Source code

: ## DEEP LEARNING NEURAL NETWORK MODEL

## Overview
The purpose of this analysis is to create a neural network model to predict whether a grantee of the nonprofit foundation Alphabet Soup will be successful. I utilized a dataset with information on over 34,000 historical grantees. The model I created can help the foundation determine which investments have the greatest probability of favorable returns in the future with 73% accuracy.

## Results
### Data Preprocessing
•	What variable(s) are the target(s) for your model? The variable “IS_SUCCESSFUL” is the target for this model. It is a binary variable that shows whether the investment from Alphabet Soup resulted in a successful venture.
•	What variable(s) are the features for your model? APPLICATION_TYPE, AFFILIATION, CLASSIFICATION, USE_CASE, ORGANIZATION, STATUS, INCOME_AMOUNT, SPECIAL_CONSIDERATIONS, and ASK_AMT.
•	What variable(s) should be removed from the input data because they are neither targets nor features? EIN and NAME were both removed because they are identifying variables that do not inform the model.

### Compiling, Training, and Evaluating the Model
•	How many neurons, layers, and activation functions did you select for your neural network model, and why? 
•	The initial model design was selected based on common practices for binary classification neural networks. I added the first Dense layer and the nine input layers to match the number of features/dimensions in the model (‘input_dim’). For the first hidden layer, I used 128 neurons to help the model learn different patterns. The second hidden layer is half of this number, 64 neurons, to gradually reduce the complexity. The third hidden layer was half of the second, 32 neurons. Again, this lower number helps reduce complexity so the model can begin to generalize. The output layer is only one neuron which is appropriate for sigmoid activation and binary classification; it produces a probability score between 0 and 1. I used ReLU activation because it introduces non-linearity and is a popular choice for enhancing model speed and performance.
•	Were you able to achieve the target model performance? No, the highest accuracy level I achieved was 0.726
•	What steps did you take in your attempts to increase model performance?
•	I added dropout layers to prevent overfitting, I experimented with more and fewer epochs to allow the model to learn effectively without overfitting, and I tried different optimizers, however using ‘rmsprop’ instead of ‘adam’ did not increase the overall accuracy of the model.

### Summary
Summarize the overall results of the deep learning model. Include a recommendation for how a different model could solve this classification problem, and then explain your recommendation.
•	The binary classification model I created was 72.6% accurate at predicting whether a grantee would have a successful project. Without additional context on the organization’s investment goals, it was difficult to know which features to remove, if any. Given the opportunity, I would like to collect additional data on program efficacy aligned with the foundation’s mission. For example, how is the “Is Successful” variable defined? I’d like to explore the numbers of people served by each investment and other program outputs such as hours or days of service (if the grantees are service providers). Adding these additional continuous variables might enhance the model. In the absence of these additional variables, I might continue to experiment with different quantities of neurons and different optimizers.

■ What you will do ■
Each record above should be retyped in full, exactly as shown.

■ Answer section ■
Source code

: ## DEEP LEARNING NEURAL NETWORK MODEL

## Overview
The purpose of this analysis is to create a neural network model to predict whether a grantee of the nonprofit foundation Alphabet Soup will be successful. I utilized a dataset with information on over 34,000 historical grantees. The model I created can help the foundation determine which investments have the greatest probability of favorable returns in the future with 73% accuracy.

## Results
### Data Preprocessing
•	What variable(s) are the target(s) for your model? The variable “IS_SUCCESSFUL” is the target for this model. It is a binary variable that shows whether the investment from Alphabet Soup resulted in a successful venture.
•	What variable(s) are the features for your model? APPLICATION_TYPE, AFFILIATION, CLASSIFICATION, USE_CASE, ORGANIZATION, STATUS, INCOME_AMOUNT, SPECIAL_CONSIDERATIONS, and ASK_AMT.
•	What variable(s) should be removed from the input data because they are neither targets nor features? EIN and NAME were both removed because they are identifying variables that do not inform the model.

### Compiling, Training, and Evaluating the Model
•	How many neurons, layers, and activation functions did you select for your neural network model, and why? 
•	The initial model design was selected based on common practices for binary classification neural networks. I added the first Dense layer and the nine input layers to match the number of features/dimensions in the model (‘input_dim’). For the first hidden layer, I used 128 neurons to help the model learn different patterns. The second hidden layer is half of this number, 64 neurons, to gradually reduce the complexity. The third hidden layer was half of the second, 32 neurons. Again, this lower number helps reduce complexity so the model can begin to generalize. The output layer is only one neuron which is appropriate for sigmoid activation and binary classification; it produces a probability score between 0 and 1. I used ReLU activation because it introduces non-linearity and is a popular choice for enhancing model speed and performance.
•	Were you able to achieve the target model performance? No, the highest accuracy level I achieved was 0.726
•	What steps did you take in your attempts to increase model performance?
•	I added dropout layers to prevent overfitting, I experimented with more and fewer epochs to allow the model to learn effectively without overfitting, and I tried different optimizers, however using ‘rmsprop’ instead of ‘adam’ did not increase the overall accuracy of the model.

### Summary
Summarize the overall results of the deep learning model. Include a recommendation for how a different model could solve this classification problem, and then explain your recommendation.
•	The binary classification model I created was 72.6% accurate at predicting whether a grantee would have a successful project. Without additional context on the organization’s investment goals, it was difficult to know which features to remove, if any. Given the opportunity, I would like to collect additional data on program efficacy aligned with the foundation’s mission. For example, how is the “Is Successful” variable defined? I’d like to explore the numbers of people served by each investment and other program outputs such as hours or days of service (if the grantees are service providers). Adding these additional continuous variables might enhance the model. In the absence of these additional variables, I might continue to experiment with different quantities of neurons and different optimizers.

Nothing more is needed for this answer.